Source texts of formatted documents
*** Block opens ***

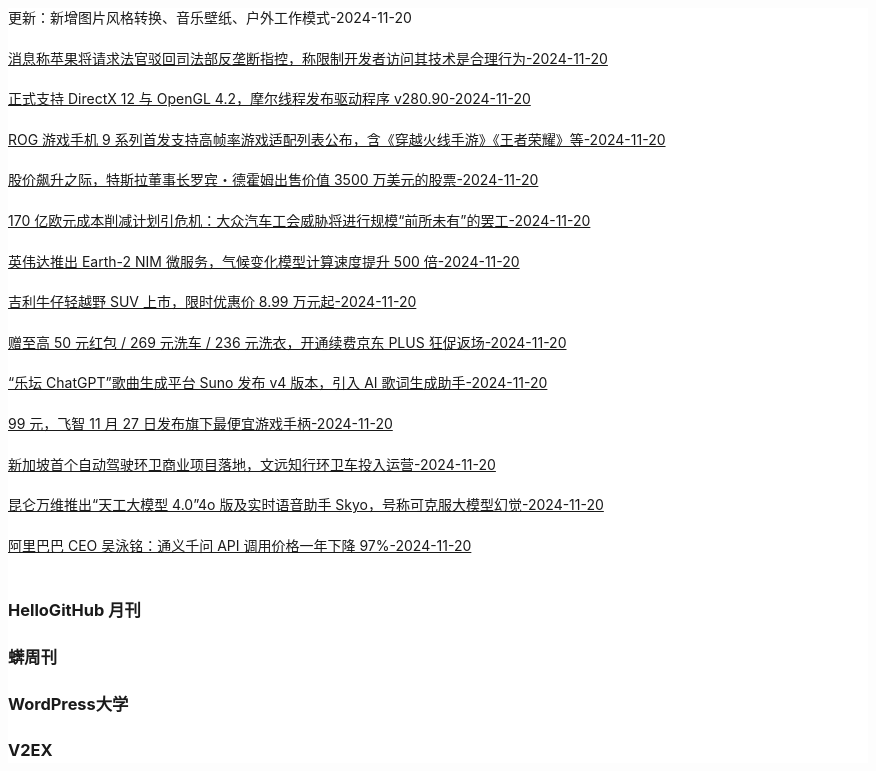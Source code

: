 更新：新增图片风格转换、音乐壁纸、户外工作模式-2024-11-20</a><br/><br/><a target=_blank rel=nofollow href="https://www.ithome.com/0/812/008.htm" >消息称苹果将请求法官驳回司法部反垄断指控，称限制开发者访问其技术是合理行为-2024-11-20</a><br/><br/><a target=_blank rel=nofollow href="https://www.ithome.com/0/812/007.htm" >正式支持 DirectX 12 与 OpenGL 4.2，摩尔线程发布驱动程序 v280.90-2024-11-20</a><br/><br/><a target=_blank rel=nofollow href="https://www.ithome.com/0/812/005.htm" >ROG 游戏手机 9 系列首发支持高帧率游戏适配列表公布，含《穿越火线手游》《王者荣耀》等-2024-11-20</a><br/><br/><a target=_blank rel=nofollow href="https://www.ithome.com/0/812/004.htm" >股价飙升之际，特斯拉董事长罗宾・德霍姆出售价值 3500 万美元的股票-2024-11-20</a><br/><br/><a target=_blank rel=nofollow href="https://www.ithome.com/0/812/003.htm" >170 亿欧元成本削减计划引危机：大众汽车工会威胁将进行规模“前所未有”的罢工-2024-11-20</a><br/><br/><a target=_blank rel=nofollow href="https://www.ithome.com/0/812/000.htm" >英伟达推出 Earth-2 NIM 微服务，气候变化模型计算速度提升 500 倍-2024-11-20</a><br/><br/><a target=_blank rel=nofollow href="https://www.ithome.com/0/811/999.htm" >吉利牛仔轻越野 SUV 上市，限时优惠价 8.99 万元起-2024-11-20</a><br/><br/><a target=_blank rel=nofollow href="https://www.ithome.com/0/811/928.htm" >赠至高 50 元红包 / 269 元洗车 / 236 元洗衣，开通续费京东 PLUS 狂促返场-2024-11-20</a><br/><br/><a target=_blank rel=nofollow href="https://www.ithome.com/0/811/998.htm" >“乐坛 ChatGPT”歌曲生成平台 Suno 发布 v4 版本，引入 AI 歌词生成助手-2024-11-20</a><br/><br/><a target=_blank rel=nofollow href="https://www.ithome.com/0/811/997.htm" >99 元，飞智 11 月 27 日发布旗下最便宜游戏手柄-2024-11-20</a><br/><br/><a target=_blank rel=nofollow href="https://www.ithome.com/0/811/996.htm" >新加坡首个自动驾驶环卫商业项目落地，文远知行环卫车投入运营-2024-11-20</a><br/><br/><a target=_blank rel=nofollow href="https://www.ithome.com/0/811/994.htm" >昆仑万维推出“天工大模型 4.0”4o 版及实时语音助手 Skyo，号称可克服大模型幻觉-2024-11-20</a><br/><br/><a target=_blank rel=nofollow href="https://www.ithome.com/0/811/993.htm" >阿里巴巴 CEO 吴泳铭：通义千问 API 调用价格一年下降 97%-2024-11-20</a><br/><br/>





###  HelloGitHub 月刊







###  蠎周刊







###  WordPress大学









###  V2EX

*** Block closes ***
*** Block opens ***

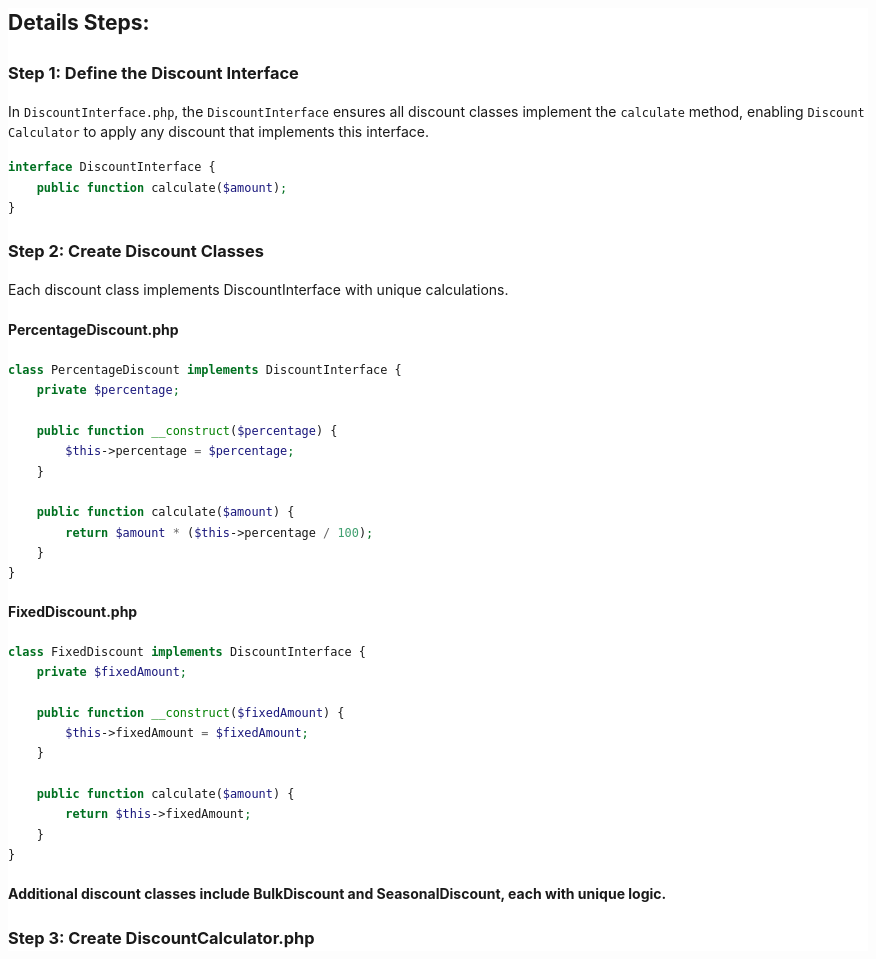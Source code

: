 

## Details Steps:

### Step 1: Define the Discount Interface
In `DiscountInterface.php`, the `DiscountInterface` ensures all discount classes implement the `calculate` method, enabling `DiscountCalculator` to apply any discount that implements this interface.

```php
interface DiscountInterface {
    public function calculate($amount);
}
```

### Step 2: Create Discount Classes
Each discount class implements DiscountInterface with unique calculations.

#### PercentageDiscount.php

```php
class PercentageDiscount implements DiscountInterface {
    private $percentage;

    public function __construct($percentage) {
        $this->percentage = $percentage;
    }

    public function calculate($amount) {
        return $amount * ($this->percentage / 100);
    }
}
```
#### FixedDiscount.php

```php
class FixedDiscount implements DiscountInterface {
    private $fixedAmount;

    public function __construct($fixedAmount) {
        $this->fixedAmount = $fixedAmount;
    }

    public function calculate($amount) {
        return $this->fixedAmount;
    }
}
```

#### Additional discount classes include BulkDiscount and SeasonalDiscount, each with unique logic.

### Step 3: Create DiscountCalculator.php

*** Block closes ***

**Task requirements**
Take the stretch of lines above from the one containing "### Step 2: Create Discount Classes" through the one containing "### Step 3: Create DiscountCalculator.php" and repeat it exactly, adding no other line.

**Response to the task**
### Step 2: Create Discount Classes
Each discount class implements DiscountInterface with unique calculations.

#### PercentageDiscount.php

```php
class PercentageDiscount implements DiscountInterface {
    private $percentage;

    public function __construct($percentage) {
        $this->percentage = $percentage;
    }

    public function calculate($amount) {
        return $amount * ($this->percentage / 100);
    }
}
```
#### FixedDiscount.php

```php
class FixedDiscount implements DiscountInterface {
    private $fixedAmount;

    public function __construct($fixedAmount) {
        $this->fixedAmount = $fixedAmount;
    }

    public function calculate($amount) {
        return $this->fixedAmount;
    }
}
```

#### Additional discount classes include BulkDiscount and SeasonalDiscount, each with unique logic.

### Step 3: Create DiscountCalculator.php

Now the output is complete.